RL Fundamentals

Before diving into deep neural networks and RLHF, you need to understand the mathematical foundation of reinforcement learning: Markov Decision Processes, value functions, and the Bellman equations. These concepts underpin every RL algorithm from Q-learning to PPO.

Markov Decision Processes (MDPs)

Every RL problem is formally described as an MDP, defined by the tuple (S, A, P, R, γ):

SState SpaceAll possible situations the agent can be in

AAction SpaceAll possible actions the agent can take

P(s'|s,a)Transition FunctionProbability of reaching state s' from s taking action a

R(s,a,s')Reward FunctionImmediate reward for taking action a in state s

γDiscount FactorHow much to value future rewards (0=myopic, 1=far-sighted)

The Markov property: the future depends only on the current state, not the history.
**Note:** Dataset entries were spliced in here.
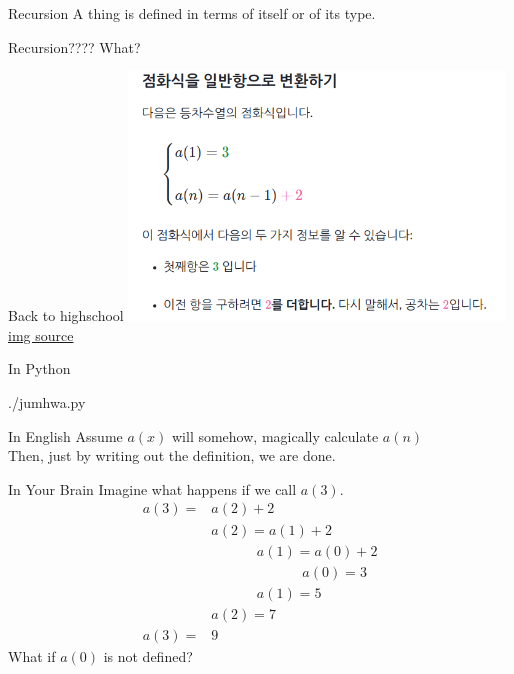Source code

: \documentclass{beamer}
\begin{document}
\begin{frame}{Recursion}
  A thing is defined in terms of itself or of its type.
\end{frame}

\begin{frame}{Recursion????}
  What?
\end{frame}

\begin{frame}{Back to highschool}
  \includegraphics[width=100mm]{./jumhwasik.png}\\
  \href{https://ko.khanacademy.org/math/algebra/sequences/constructing-arithmetic-sequences/a/converting-recursive-and-explicit-formulas-of-arithmetic-sequences}{img
  source}
  
\end{frame}

\begin{frame}[fragile]{In Python}
  \begin{lstinputlisting}
    {./jumhwa.py}
  \end{lstinputlisting}
\end{frame}

\begin{frame}{In English}
  Assume $a(x)$ will somehow, magically calculate $a(n)$\\
  Then, just by writing out the definition, we are done.
\end{frame}

\begin{frame}{In Your Brain}
  Imagine what happens if we call $a(3)$.
  \begin{align*}
a(3) = &a(2) + 2\\
&a(2) = a(1) + 2\\
    &\phantom{{ab}={ab}} a(1) = a(0) + 2\\
    &\phantom{{ab}={ab}{ab}={ab}} a(0) = 3\\
    &\phantom{{ab}={ab}} a(1) = 5\\
    &a(2) = 7\\
a(3) = &9
  \end{align*}
  What if $a(0)$ is not defined?\\
\end{frame}
\end{document}
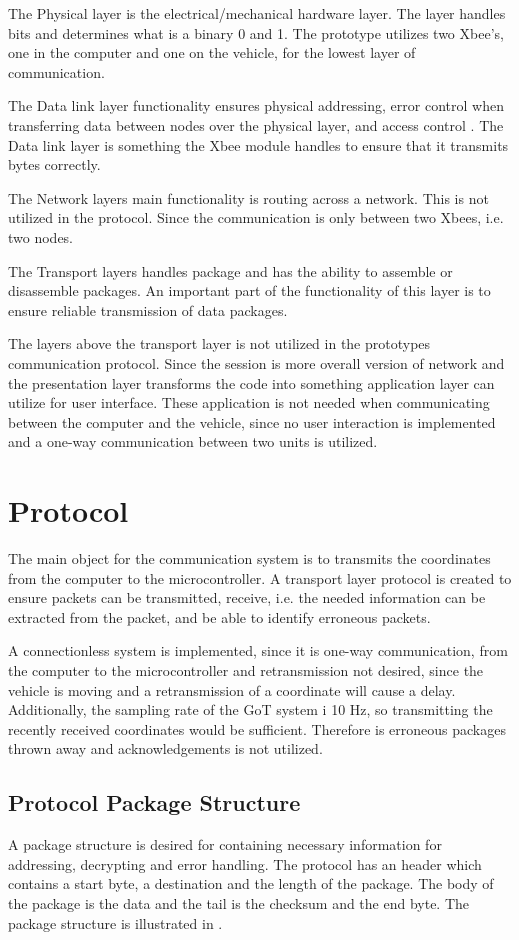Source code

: The Physical layer is the electrical/mechanical hardware layer. The layer handles bits and determines what is a binary 0 and 1. The prototype utilizes two Xbee's, one in the computer and one on the vehicle, for the lowest layer of communication.

The Data link layer functionality ensures physical addressing, error control when transferring data between nodes over the physical layer, and access control \cite{J.M.Network}. The Data link layer is something the Xbee module handles to ensure that it transmits bytes correctly.

The Network layers main functionality is routing across a network. This is not utilized in the protocol. Since the communication is only between two Xbees, i.e. two nodes. 

The Transport layers handles package and has the ability to assemble or disassemble packages. An important part of the functionality of this layer is to ensure reliable transmission of data packages.

The layers above the transport layer is not utilized in the prototypes communication protocol. Since the session is more overall version of network and the presentation layer transforms the code into something application layer can utilize for user interface. These application is not needed when communicating between the computer and the vehicle, since no user interaction is implemented and a one-way communication between two units is utilized. 

\section{Protocol}
The main object for the communication system is to transmits the coordinates from the computer to the microcontroller. A transport layer protocol is created to ensure packets can be transmitted, receive, i.e. the needed information can be extracted from the packet, and be able to identify erroneous packets.

A connectionless system is implemented, since it is one-way communication, from the computer to the microcontroller and retransmission not desired, since the vehicle is moving and a retransmission of a coordinate will cause a delay. Additionally, the sampling rate of the GoT system i 10 \si{Hz}, so transmitting the recently received coordinates would be sufficient. Therefore is erroneous packages thrown away and acknowledgements is not utilized.

\subsection{Protocol Package Structure}
A package structure is desired for containing necessary information for addressing, decrypting and error handling. The protocol has an header which contains a start byte, a destination and the length of the package. The body of the package is the data and the tail is the checksum and the end byte. The package structure is illustrated in .

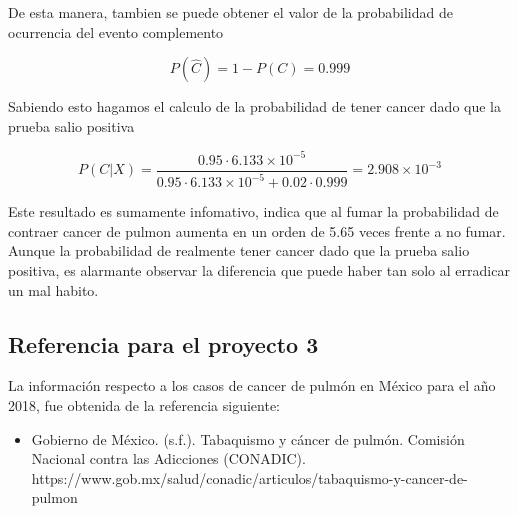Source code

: \documentclass{article}
\begin{document}
De esta manera, tambien se puede obtener el valor de la probabilidad de ocurrencia del evento complemento 



\begin{equation}
    P(\hat{C}) = 1 - P(C) = 0.999 
\end{equation}


Sabiendo esto hagamos el calculo de la probabilidad de tener cancer dado que la prueba salio positiva


\begin{equation}
    P(C|X) = \frac{0.95 \cdot 6.133 \times 10^{-5}}{0.95 \cdot 6.133 \times 10^{-5} + 0.02 \cdot 0.999 } = 2.908\times 10^{-3}
\end{equation}

Este resultado es sumamente infomativo, indica que al fumar la probabilidad de contraer cancer de pulmon aumenta en un orden de 5.65 veces frente a no fumar. Aunque la probabilidad de realmente tener cancer dado que la prueba salio positiva, es alarmante observar la diferencia que puede haber tan solo al erradicar un mal habito. 



\subsection*{Referencia para el proyecto 3}


La información respecto a los casos de cancer de pulmón en México para el año 2018, fue obtenida de la referencia siguiente:


\begin{itemize}
    \item Gobierno de México. (s.f.). Tabaquismo y cáncer de pulmón. Comisión Nacional contra las Adicciones (CONADIC). https://www.gob.mx/salud/conadic/articulos/tabaquismo-y-cancer-de-pulmon
\end{itemize}

\vspace{10pt}
\end{document}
P(sₜ₊₁ | sₜ, aₜ) = P(sₜ₊₁ | s₀, a₀, ..., sₜ, aₜ). This assumption makes the math tractable.

Value Functions

Value functions estimate how good it is to be in a state (or take an action in a state) when following a particular policy π:

State Value V^π(s)

Expected cumulative return starting from state s and following policy π:

V^π(s) = 𝔼_π [Σ γᵗ rₜ | s₀ = s]

Action Value Q^π(s,a)

Expected cumulative return starting from state s, taking action a, then following π:

Q^π(s,a) = 𝔼_π [Σ γᵗ rₜ | s₀=s, a₀=a]

The Bellman Equations

The Bellman equations express value functions recursively — the value of a state equals immediate reward plus discounted value of next states. This recursive structure is the foundation of virtually every RL algorithm.

Bellman Expectation Equation: V^π(s) = Σₐ π(a|s) Σₛ' P(s'|s,a) [R(s,a,s') + γ V^π(s')]

Bellman Optimality Equation: V*(s) = max_a Σₛ' P(s'|s,a) [R(s,a,s') + γ V*(s')]

The optimal policy can be derived from V*: at each state, pick the action that maximises expected return. The challenge: we rarely know P(s'|s,a) in real problems — we must estimate V* from experience.

Temporal Difference Learning

TD learning estimates value functions by bootstrapping — using the current value estimate to update itself:

# TD(0) update: estimate V(s) from experience
# After observing transition (s, a, r, s'):

td_target = r + gamma * V[s_next]   # what we observed
td_error  = td_target - V[s]        # how wrong our estimate was
V[s]     += alpha * td_error        # update towards target

# alpha = learning rate (e.g. 0.01)
# gamma = discount factor (e.g. 0.99)

Q-Learning

Q-learning directly learns the optimal action-value function Q*(s,a) without needing a model of the environment. It's off-policy — it learns from any experience regardless of how actions were chosen:

import numpy as np

# Q-table for discrete state/action spaces
Q = np.zeros((n_states, n_actions))

for episode in range(n_episodes):
    state = env.reset()
    done = False
    while not done:
        # Epsilon-greedy exploration
        if np.random.random() < epsilon:
            action = env.action_space.sample()  # explore
        else:
            action = np.argmax(Q[state])         # exploit

        next_state, reward, done, _ = env.step(action)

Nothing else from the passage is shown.